Nous
proposons d’analyser le contenu et l’expression poétique du muwashshah qui commence
par :“Djâda-ka al-ghaythu idhâ al-ghaythu
hamâ…”[1]
Le poète y
associe des passages relevant de genres différents -rawdiyya (poésie florale), khamriyya (poésie bachique), et ikhwâniyyât (amitié virile)- mais qui s’interpénètrent de
manière cohérente. La muwashshaha s’ouvre sur un prélude amoureux assez long. L’amant y
exprime sa souffrance et ses regrets d’une période heureuse, aujourd’hui
révolue :
“Fî
layâlin katamat sirra l-hawâ
bi-l-dudjâ law-lâ shumûsa l-ghurari
Mâla
nadjmu l-ka’si fî-hâ wa-hawâ mustaqîma al-sayri sa‘da al-athari
Watarun
mâ fî-hi min ‘aybin siwâ anna-hû
marra ka-lamhi al-basari”
“Les nuits
auraient couvert le secret de nos amours
du voile de leur obscurité
si les
fronts des belles semblables à des soleils
ne
l’avaient révélé par leur clarté.
Les
étoiles de nos coupes s’inclinèrent et s’effondra
Celle dont
la démarche est si parfaite
Moments de
désir qui n’ont d’autre défaut
Que celui
d’être passés aussi vite qu’un clin d’œil
À
l’instant même où nous goûtions le plaisir d’être unis
Le matin
tomba sur nous comme une armée en furie
Et les
étoiles filantes sur nous fondirent
À moins que
ce ne furent les yeux des narcisses qui nous affectèrent.”
Strophe 2
Ce sentiment
de nostalgie et la conscience du temps qui passe imprègnent tout le poème.
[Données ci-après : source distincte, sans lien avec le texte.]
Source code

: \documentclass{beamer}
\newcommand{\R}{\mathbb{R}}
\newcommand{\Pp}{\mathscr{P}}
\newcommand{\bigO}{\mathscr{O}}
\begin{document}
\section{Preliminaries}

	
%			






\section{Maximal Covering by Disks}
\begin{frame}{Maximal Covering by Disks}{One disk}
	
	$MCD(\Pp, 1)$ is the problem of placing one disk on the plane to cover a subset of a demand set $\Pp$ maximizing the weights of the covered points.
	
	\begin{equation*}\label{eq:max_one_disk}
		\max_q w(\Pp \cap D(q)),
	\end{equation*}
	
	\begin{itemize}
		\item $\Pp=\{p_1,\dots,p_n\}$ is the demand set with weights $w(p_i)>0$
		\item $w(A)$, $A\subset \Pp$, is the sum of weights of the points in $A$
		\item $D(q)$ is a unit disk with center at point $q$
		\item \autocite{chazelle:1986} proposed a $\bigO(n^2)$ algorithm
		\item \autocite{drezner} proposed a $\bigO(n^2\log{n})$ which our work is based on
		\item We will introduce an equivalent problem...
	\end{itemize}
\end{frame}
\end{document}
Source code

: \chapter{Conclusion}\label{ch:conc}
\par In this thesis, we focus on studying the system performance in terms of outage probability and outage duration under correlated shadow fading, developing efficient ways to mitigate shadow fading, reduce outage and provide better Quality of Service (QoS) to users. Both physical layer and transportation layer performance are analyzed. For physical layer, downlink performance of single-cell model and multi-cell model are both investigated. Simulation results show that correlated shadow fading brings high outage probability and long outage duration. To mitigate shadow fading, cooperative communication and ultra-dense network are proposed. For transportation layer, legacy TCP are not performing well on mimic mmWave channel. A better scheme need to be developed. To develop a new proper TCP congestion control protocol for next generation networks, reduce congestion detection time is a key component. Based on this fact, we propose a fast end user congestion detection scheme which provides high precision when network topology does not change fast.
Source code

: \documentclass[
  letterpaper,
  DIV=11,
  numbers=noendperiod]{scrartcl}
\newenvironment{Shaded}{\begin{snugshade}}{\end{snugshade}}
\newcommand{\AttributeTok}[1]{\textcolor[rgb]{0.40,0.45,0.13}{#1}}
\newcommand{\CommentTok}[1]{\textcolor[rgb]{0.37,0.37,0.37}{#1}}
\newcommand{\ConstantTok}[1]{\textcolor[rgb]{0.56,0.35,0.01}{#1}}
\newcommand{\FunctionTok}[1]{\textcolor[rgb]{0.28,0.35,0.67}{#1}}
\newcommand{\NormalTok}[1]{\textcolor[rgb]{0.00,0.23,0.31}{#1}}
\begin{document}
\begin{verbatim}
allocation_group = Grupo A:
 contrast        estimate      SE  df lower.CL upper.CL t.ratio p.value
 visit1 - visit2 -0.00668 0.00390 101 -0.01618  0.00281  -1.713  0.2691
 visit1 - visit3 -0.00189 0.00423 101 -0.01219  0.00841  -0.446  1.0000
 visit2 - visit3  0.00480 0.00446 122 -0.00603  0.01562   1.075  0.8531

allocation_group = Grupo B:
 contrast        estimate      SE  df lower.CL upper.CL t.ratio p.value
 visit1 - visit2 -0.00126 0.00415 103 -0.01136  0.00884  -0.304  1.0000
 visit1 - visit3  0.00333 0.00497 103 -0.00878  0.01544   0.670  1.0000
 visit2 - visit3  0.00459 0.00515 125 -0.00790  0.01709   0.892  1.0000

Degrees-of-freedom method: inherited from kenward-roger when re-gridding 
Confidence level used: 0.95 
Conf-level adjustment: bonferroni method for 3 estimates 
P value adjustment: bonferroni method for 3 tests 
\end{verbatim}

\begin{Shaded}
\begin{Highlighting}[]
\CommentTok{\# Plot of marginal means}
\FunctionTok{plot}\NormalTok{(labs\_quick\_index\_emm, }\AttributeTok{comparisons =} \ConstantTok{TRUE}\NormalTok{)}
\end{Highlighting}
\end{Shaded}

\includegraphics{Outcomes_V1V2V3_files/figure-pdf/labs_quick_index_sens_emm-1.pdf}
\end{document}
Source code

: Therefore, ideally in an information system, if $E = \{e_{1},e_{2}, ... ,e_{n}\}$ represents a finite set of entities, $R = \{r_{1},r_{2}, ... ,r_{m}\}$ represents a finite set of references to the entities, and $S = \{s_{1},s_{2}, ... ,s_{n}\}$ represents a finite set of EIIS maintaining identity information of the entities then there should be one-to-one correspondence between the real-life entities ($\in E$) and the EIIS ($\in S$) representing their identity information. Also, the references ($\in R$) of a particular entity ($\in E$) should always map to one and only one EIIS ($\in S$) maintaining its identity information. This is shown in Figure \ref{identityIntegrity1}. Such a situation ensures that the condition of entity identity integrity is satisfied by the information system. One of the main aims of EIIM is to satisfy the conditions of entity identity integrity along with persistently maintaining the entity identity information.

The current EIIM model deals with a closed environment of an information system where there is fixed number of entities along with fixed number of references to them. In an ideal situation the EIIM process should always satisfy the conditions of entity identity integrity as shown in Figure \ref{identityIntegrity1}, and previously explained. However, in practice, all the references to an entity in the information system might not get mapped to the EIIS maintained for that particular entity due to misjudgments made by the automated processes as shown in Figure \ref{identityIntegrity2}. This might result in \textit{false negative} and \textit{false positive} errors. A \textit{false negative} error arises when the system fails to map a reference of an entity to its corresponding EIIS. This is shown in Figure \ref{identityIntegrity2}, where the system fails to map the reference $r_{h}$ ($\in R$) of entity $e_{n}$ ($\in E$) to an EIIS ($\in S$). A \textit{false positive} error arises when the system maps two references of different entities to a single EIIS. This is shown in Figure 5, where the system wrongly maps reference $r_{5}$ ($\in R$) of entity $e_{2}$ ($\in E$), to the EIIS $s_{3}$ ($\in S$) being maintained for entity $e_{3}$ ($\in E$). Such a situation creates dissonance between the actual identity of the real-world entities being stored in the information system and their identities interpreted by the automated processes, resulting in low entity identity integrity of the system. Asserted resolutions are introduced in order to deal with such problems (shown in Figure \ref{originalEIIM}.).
Le
poète y réaffirme sa fidélité et réclame en vain le retour des moments de
plaisir partagé jadis avec des compagnons. C’est sans doute cet aspect qui est
la raison de la célébrité de cette muwashshaha. Un poignant cri de douleur d’exilé et d’amant
abandonné donne à la quatrième strophe une dimension tragique :
“ Yâ
uhayla al-hayyi min Wâdi al-Ghadâ wa-bi-qalbî maskanun antum bi-hi
dâqa
‘an wajdî bi-kum rahbu al-fadâ lâ ubâlî sharqa-hu
min gharbi-hi
fa-a‘îdû
‘ahda unsin qad madâ
tu‘tiqû ‘âniyakum min karbi-hi”
“Chers
compatriotes de la vallée de Ghadâ
Mon cœur
est une demeure où vous résidez
Ma peine
m’a rendu étroit le vaste univers
Je n’en
distingue ni son Orient ni son Occident
Rendez-moi
le temps révolu d’une intime compagnie
Et vous
libérerez de ses tourments un être affligé
Craignez
Dieu et redonnez vie à un amant passionné
Qui se
meurt et se consume souffle après souffle”
Mais le
poète sait aussi changer de ton et magnifier l’amour et la nature. Celle-ci
n’est pas seulement un élément décoratif. Personnifiée, elle est prise à témoin
et participe à la joie des amants. La troisième strophe donne à voir une petite
scène très banale –des couples d’amants dans un jardin parsemé de roses où
coule un ruisseau- mais qu’Ibn al-Khatîb anime humour et
délicatesse :
“ fa-idhâ
al-mâ’u tanâdjâ wa-l-hasâ wa-khalâ kullu khalîlin
bi-akhî-hi
tubsiru
al-warda ghayûran barimâ yaktasî min ghaydi-hi
mâ yaktasî
wa-tarâ
al-âsa labîban fahimâ
yasriqu al-sam‘a bi-udhunayy farasi”
“ Alors
que l’eau du ruisseau conversait en toute intimité avec les galets
chaque amant
se retira avec sa bien-aimée
Tu verrais
alors comment les roses mécontentes et jalouses
Se
couvraient comme elles pouvaient pour cacher leur dépit ”
Et le
myrte, compréhensif, intelligent et raffiné
prêtait son
oreille si fine aux confidences des
amoureux”
Il exprime
une conception du fin amor où l’amant
accepte les sentences les plus injustes de sa bien-aimée. Ibn al-Khatîb,
homme de pouvoir dans la réalité met en scène dans sa fiction poétique un amant
totalement soumis. Cet amour que l’on nomme “ courtois ” a pris naissance en
Espagne avant d’être repris par les troubadours occitans notamment. La sixième
strophe est un résumé du credo des amants courtois d’al-Andalus :
“In yakun djâra
wa-khâba al-amalu
wa-fu’âdu al-sabbi bi-l-shawqî yadhûbu
fa-hwa
li-nafsi habîbun awwalu laysa fî-l-hubbi
li-mahbûbin dhunûbu
amra-hu
mu‘tamalun mumtathalu fî dulû‘in qad barâ-hâ
wa-qulûbu…”
“Même s’il
est injuste et déçoit l’espoir
d’un
amoureux dont le cœur est consumé
il restera
pour moi l’ami que je préfère
point de
péché en amour, pour le bien-aimé
ses désirs
sont des ordres et doivent être exécutés
par les
poitrines et les cœurs qu’il a enchaînés.”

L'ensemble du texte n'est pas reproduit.